The Murray-Darling Basin Plan (Basin Plan) is an attempt to create long term sustainability for all water users (irrigators, urban areas, other economic activities, and the environment) [Yes, we left cultural water off the table]. The idea was to reduce what was then the Current Diversion Limits (CDL) to a new Sustainable Diversion Limit (SDL) with the difference going to an environmental manager to allocate water for the national benefit (its more complicated, but this will suffice). The Basin Plan included a review mechanism to adjust the SDL either up (more water to irrigators) or down (more water to the environment).

As expected by many people, the SDL adjustment in reality could only go one way. The proposed adjustment in the Northern Basin is that the environment needs 70GL less and the Southern Basin needs 605 GL less to meet their environmental goals. At this stage, I will not enter the debate on the implementation of the Basin Plan and the impact that has on the environment, or the other 450 GL under debate, as that is well covered in my publications. Nor will I spend the time arguing the pros and cons of the SDL adjustments.

Yesterday the Senate blocked the proposed reductions in the Northern Basin’s SDL and in response, both the NSW and VIC Governments have threatened to withdraw from the Basin Plan. This excuse has allowed the NSW government an opportunity to ignore the systematic failure in its compliance on water use (see here) and potential corruption that has been identified in the Mathews and New South Wales Ombudsman scathing reports about the process and governance failures. The official MDBA view on the decision is here.

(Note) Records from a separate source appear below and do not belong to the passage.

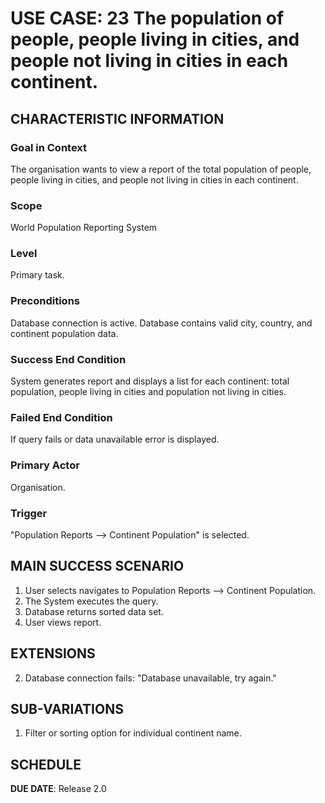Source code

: # USE CASE: 23 The population of people, people living in cities, and people not living in cities in each continent.

## CHARACTERISTIC INFORMATION

### Goal in Context

The organisation wants to view a report of the total population of people, people living in cities, and people not living in cities in each continent.

### Scope

World Population Reporting System

### Level

Primary task.

### Preconditions

Database connection is active.
Database contains valid city, country, and continent population data.

### Success End Condition

System generates report and displays a list for each continent: total population, people living in cities and population not living in cities.

### Failed End Condition

If query fails or data unavailable error is displayed.

### Primary Actor

Organisation.

### Trigger

"Population Reports --> Continent Population" is selected.

## MAIN SUCCESS SCENARIO

1. User selects navigates to Population Reports --> Continent Population.
2. The System executes the query.
3. Database returns sorted data set.
4. User views report.

## EXTENSIONS

2. Database connection fails: "Database unavailable, try again."

## SUB-VARIATIONS

1. Filter or sorting option for individual continent name.

## SCHEDULE

**DUE DATE**: Release 2.0

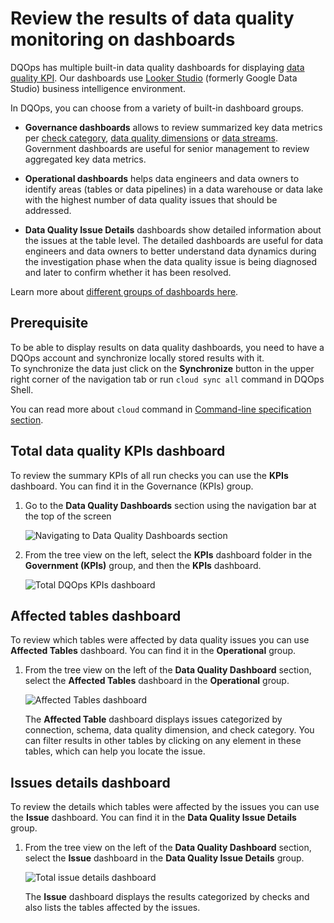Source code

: # Review the results of data quality monitoring on dashboards

DQOps has multiple built-in data quality dashboards for displaying [data quality KPI](../../dqo-concepts/data-quality-kpis/data-quality-kpis.md).
Our dashboards use [Looker Studio](https://lookerstudio.google.com/overview) (formerly Google Data Studio) business
intelligence environment.

In DQOps, you can choose from a variety of built-in dashboard groups.

- **Governance dashboards** allows to review summarized key data metrics per [check category](../../checks/#categories-of-checks),
[data quality dimensions](../../dqo-concepts/data-quality-dimensions/data-quality-dimensions.md) or [data streams](../../dqo-concepts/data-grouping/data-grouping.md).
Government dashboards are useful for senior management to review aggregated key data metrics.

- **Operational dashboards** helps data engineers and data owners to identify areas (tables or data pipelines) in a data 
warehouse or data lake with the highest number of data quality issues that should be addressed.

- **Data Quality Issue Details** dashboards show detailed information about the issues at the table level. The detailed dashboards are useful for data engineers and data owners
  to better understand data dynamics during the investigation phase when the data quality issue is being diagnosed and
  later to confirm whether it has been resolved.

Learn more about [different groups of dashboards here](../../dqo-concepts/data-quality-dashboards/data-quality-dashboards.md).

## Prerequisite

To be able to display results on data quality dashboards, you need to have a DQOps account and synchronize locally stored results with it.  
To synchronize the data just click on the **Synchronize** button in the upper right corner of the navigation tab or run `cloud sync all` command in DQOps Shell.

You can read more about `cloud` command in [Command-line specification section](../../command-line-interface/cloud.md).

## Total data quality KPIs dashboard

To review the summary KPIs of all run checks you can use the **KPIs** dashboard.
You can find it in the Governance (KPIs) group.

1. Go to the **Data Quality Dashboards** section using the navigation bar at the top of the screen

    ![Navigating to Data Quality Dashboards section](https://dqops.com/docs/images/working-with-dqo/data-quality-dashboards/data-quality-dashboards-section.png)
    
2. From the tree view on the left, select the **KPIs** dashboard folder in the **Government (KPIs)** group, and then the **KPIs** dashboard. 

    ![Total DQOps KPIs dashboard](https://dqops.com/docs/images/working-with-dqo/data-quality-dashboards/kpis-dashboards.png)


## Affected tables dashboard

To review which tables were affected by data quality issues you can use **Affected Tables** dashboard.
You can find it in the **Operational** group.

1. From the tree view on the left of the **Data Quality Dashboard** section, select the **Affected Tables** dashboard in the **Operational** group.

    ![Affected Tables dashboard](https://dqops.com/docs/images/working-with-dqo/data-quality-dashboards/affected-tables-dashboard.png)

    The **Affected Table** dashboard displays issues categorized by connection, schema, data quality dimension, and check 
    category. You can filter results in other tables by clicking on any element in these tables, which can help you locate the issue.

## Issues details dashboard

To review the details which tables were affected by the issues you can use the **Issue** dashboard. 
You can find it in the **Data Quality Issue Details** group.

1. From the tree view on the left of the **Data Quality Dashboard** section, select the **Issue** dashboard in the **Data Quality Issue Details** group. 

    ![Total issue details dashboard](https://dqops.com/docs/images/working-with-dqo/data-quality-dashboards/issues-dashboard.png)

    The **Issue** dashboard displays the results categorized by checks and also lists the tables affected by the issues.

The Basin Plan has cost well over $13 billion. Most of this money has been spent in NSW and VIC. This money was spent there as they are the ones using the most water (i.e., CDL). The political threat to the COAG process has come at a time when the Federal Government and Opposition are too busily trying to point score against each other and neither side are showing leadership on this issue.

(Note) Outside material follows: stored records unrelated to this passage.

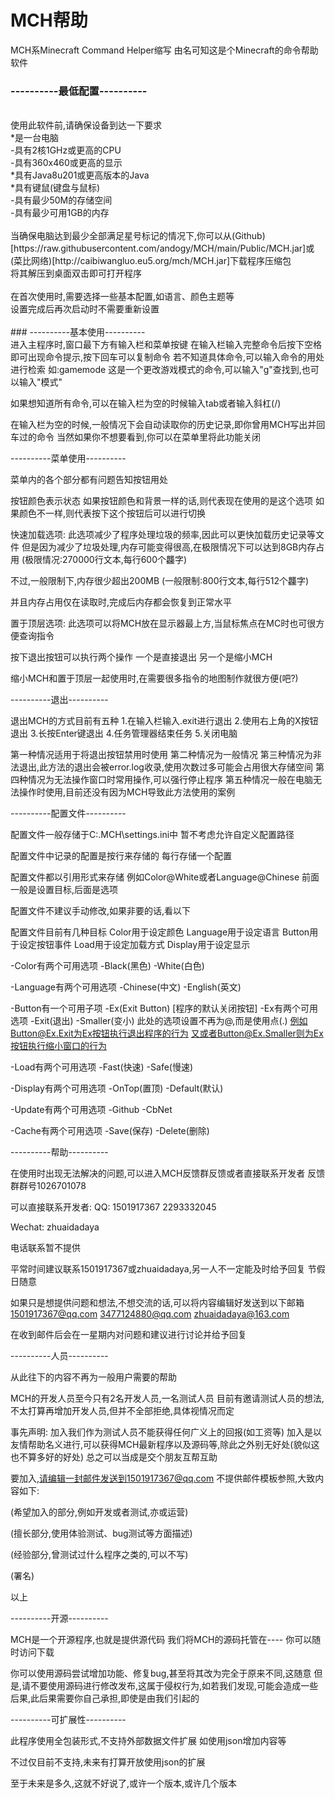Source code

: # MCH帮助

MCH系Minecraft Command Helper缩写
由名可知这是个Minecraft的命令帮助软件

### ----------最低配置----------
<br>
使用此软件前,请确保设备到达一下要求<br>
    *是一台电脑<br>
    -具有2核1GHz或更高的CPU<br>
    -具有360x460或更高的显示<br>
    *具有Java8u201或更高版本的Java<br>
    *具有键鼠(键盘与鼠标)<br>
    -具有最少50M的存储空间<br>
    -具有最少可用1GB的内存<br>
<br>
当确保电脑达到最少全部满足星号标记的情况下,你可以从(Github)[https://raw.githubusercontent.com/andogy/MCH/main/Public/MCH.jar]或(菜比网络)[http://caibiwangluo.eu5.org/mch/MCH.jar]下载程序压缩包<br>
将其解压到桌面双击即可打开程序<br>
<br>
在首次使用时,需要选择一些基本配置,如语言、颜色主题等<br>
设置完成后再次启动时不需要重新设置<br>
<br>
### ----------基本使用----------
<br>
进入主程序时,窗口最下方有输入栏和菜单按键
在输入栏输入完整命令后按下空格即可出现命令提示,按下回车可以复制命令
若不知道具体命令,可以输入命令的用处进行检索
如:gamemode
这是一个更改游戏模式的命令,可以输入"g"查找到,也可以输入"模式"

如果想知道所有命令,可以在输入栏为空的时候输入tab或者输入斜杠(/)

在输入栏为空的时候,一般情况下会自动读取你的历史记录,即你曾用MCH写出并回车过的命令
当然如果你不想要看到,你可以在菜单里将此功能关闭

----------菜单使用----------

菜单内的各个部分都有问题告知按钮用处

按钮颜色表示状态
如果按钮颜色和背景一样的话,则代表现在使用的是这个选项
如果颜色不一样,则代表按下这个按钮后可以进行切换

快速加载选项:
此选项减少了程序处理垃圾的频率,因此可以更快加载历史记录等文件
但是因为减少了垃圾处理,内存可能变得很高,在极限情况下可以达到8GB内存占用
(极限情况:270000行文本,每行600个龘字)

不过,一般限制下,内存很少超出200MB
(一般限制:800行文本,每行512个龘字)

并且内存占用仅在读取时,完成后内存都会恢复到正常水平

置于顶层选项:
此选项可以将MCH放在显示器最上方,当鼠标焦点在MC时也可很方便查询指令

按下退出按钮可以执行两个操作
一个是直接退出
另一个是缩小MCH

缩小MCH和置于顶层一起使用时,在需要很多指令的地图制作就很方便(吧?)

----------退出----------

退出MCH的方式目前有五种
   1.在输入栏输入.exit进行退出
   2.使用右上角的X按钮退出
   3.长按Enter键退出
   4.任务管理器结束任务
   5.关闭电脑

第一种情况适用于将退出按钮禁用时使用
第二种情况为一般情况
第三种情况为非法退出,此方法的退出会被error.log收录,使用次数过多可能会占用很大存储空间
第四种情况为无法操作窗口时常用操作,可以强行停止程序
第五种情况一般在电脑无法操作时使用,目前还没有因为MCH导致此方法使用的案例

----------配置文件----------

配置文件一般存储于C:\.MCH\settings.ini中
暂不考虑允许自定义配置路径

配置文件中记录的配置是按行来存储的
每行存储一个配置

配置文件都以引用形式来存储
例如Color@White或者Language@Chinese
前面一般是设置目标,后面是选项

配置文件不建议手动修改,如果非要的话,看以下

配置文件目前有几种目标
Color用于设定颜色
Language用于设定语言
Button用于设定按钮事件
Load用于设定加载方式
Display用于设定显示

-Color有两个可用选项
    -Black(黑色)
    -White(白色)

-Language有两个可用选项
    -Chinese(中文)
    -English(英文)

-Button有一个可用子项
    -Ex(Exit Button)
    [程序的默认关闭按钮]
-Ex有两个可用选项
    -Exit(退出)
    -Smaller(变小)
此处的选项设置不再为@,而是使用点(.)
例如Button@Ex.Exit为Ex按钮执行退出程序的行为
又或者Button@Ex.Smaller则为Ex按钮执行缩小窗口的行为

-Load有两个可用选项
    -Fast(快速)
    -Safe(慢速)

-Display有两个可用选项
    -OnTop(置顶)
    -Default(默认)
    
 -Update有两个可用选项
    -Github
    -CbNet
 
 -Cache有两个可用选项
    -Save(保存)
    -Delete(删除)

----------帮助----------

在使用时出现无法解决的问题,可以进入MCH反馈群反馈或者直接联系开发者
反馈群群号1026701078

可以直接联系开发者:
QQ:
1501917367
2293332045

Wechat:
zhuaidadaya

电话联系暂不提供

平常时间建议联系1501917367或zhuaidadaya,另一人不一定能及时给予回复
节假日随意

如果只是想提供问题和想法,不想交流的话,可以将内容编辑好发送到以下邮箱
1501917367@qq.com
3477124880@qq.com
zhuaidadaya@163.com

在收到邮件后会在一星期内对问题和建议进行讨论并给予回复

----------人员----------

从此往下的内容不再为一般用户需要的帮助

MCH的开发人员至今只有2名开发人员,一名测试人员
目前有邀请测试人员的想法,不太打算再增加开发人员,但并不全部拒绝,具体视情况而定

事先声明:
加入我们作为测试人员不能获得任何广义上的回报(如工资等)
加入是以友情帮助名义进行,可以获得MCH最新程序以及源码等,除此之外别无好处(貌似这也不算多好的好处)
总之可以当成是交个朋友互帮互助

要加入,请编辑一封邮件发送到1501917367@qq.com
不提供邮件模板参照,大致内容如下:

(希望加入的部分,例如开发或者测试,亦或运营)

(擅长部分,使用体验测试、bug测试等方面描述)

(经验部分,曾测试过什么程序之类的,可以不写)

(署名)

以上

----------开源----------

MCH是一个开源程序,也就是提供源代码
我们将MCH的源码托管在----
你可以随时访问下载

你可以使用源码尝试增加功能、修复bug,甚至将其改为完全于原来不同,这随意
但是,请不要使用源码进行修改发布,这属于侵权行为,如若我们发现,可能会造成一些后果,此后果需要你自己承担,即使是由我们引起的

----------可扩展性----------

此程序使用全包装形式,不支持外部数据文件扩展
如使用json增加内容等

不过仅目前不支持,未来有打算开放使用json的扩展

至于未来是多久,这就不好说了,或许一个版本,或许几个版本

The Basin Plan was an attempt to resolve the water over-allocation problem in the MDB. The implementation of the Basin Plan has not been what I hoped and may, as I have argued in many papers, potentially left irrigators, society and the environment more exposed to adverse climate events like drought. This is unfortunate, but there are still things to be salvaged from the Basin Plan that should not be lost. The threat of the states abandoning the Basin Plan needs to be dealt with, and quickly.

Click here to read this story (and many others) on David’s blog.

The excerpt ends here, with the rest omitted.